What you will do
Transcribe the stretch of entries below from the line with "- Version bump" through the line with "- Zero runtime", exactly and with both ends included; leave out all other lines.
════
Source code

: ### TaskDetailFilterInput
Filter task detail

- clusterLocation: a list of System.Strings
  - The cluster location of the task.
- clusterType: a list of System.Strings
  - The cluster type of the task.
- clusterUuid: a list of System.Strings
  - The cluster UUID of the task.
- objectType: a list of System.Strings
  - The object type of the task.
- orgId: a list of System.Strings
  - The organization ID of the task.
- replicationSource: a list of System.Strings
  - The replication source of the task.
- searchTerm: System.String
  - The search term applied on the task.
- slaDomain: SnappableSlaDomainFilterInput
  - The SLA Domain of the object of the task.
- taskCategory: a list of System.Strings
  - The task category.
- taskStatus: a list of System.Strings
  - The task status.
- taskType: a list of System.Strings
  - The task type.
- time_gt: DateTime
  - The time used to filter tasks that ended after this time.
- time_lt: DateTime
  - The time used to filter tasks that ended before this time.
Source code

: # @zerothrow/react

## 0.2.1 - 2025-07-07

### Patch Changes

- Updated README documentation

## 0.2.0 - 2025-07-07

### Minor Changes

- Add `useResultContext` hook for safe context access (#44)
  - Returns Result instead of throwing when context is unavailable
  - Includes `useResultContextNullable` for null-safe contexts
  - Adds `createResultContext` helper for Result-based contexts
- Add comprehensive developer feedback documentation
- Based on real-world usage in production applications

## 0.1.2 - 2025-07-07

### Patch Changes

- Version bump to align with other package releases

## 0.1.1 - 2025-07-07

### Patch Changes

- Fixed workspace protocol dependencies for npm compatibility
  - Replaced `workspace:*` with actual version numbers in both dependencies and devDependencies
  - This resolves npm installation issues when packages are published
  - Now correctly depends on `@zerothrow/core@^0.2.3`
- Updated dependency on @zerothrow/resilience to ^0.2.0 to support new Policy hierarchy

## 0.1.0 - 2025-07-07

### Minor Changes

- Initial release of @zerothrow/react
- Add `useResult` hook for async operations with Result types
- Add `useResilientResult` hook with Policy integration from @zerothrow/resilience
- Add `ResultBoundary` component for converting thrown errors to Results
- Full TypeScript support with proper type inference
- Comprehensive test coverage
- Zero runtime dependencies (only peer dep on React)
════
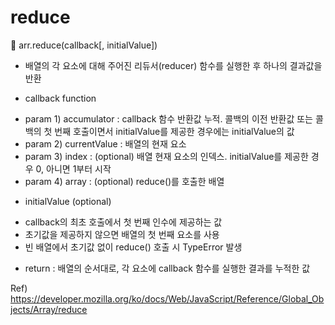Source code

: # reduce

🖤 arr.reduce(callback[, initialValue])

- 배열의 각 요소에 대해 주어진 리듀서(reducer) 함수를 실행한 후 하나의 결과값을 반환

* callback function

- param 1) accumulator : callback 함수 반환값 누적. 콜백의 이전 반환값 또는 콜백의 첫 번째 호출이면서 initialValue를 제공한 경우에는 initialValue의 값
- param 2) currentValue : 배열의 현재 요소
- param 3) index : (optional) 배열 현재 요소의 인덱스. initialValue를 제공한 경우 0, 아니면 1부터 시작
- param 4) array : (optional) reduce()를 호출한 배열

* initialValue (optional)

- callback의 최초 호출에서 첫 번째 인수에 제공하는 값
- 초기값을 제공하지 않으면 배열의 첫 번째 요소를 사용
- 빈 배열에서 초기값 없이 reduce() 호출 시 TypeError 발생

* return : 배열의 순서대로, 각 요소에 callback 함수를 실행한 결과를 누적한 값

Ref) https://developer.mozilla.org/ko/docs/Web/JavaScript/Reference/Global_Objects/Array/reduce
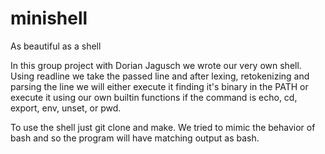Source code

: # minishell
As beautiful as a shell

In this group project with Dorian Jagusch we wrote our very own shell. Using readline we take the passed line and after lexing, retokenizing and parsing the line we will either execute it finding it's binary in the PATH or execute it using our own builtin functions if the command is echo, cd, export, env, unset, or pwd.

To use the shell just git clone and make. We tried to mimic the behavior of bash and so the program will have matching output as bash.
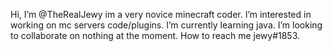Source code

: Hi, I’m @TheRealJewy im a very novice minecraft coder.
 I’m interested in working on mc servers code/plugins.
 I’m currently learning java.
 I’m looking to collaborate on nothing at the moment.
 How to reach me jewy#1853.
════
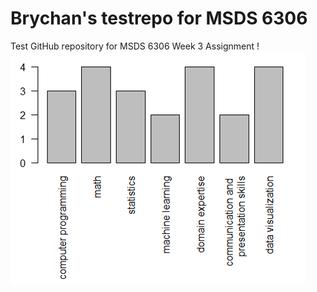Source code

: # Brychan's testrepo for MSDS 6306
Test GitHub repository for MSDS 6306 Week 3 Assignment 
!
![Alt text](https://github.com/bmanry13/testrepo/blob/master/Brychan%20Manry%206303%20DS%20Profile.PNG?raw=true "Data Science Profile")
════
Expected output
- Version bump to align with other package releases

## 0.1.1 - 2025-07-07

### Patch Changes

- Fixed workspace protocol dependencies for npm compatibility
  - Replaced `workspace:*` with actual version numbers in both dependencies and devDependencies
  - This resolves npm installation issues when packages are published
  - Now correctly depends on `@zerothrow/core@^0.2.3`
- Updated dependency on @zerothrow/resilience to ^0.2.0 to support new Policy hierarchy

## 0.1.0 - 2025-07-07

### Minor Changes

- Initial release of @zerothrow/react
- Add `useResult` hook for async operations with Result types
- Add `useResilientResult` hook with Policy integration from @zerothrow/resilience
- Add `ResultBoundary` component for converting thrown errors to Results
- Full TypeScript support with proper type inference
- Comprehensive test coverage
- Zero runtime dependencies (only peer dep on React)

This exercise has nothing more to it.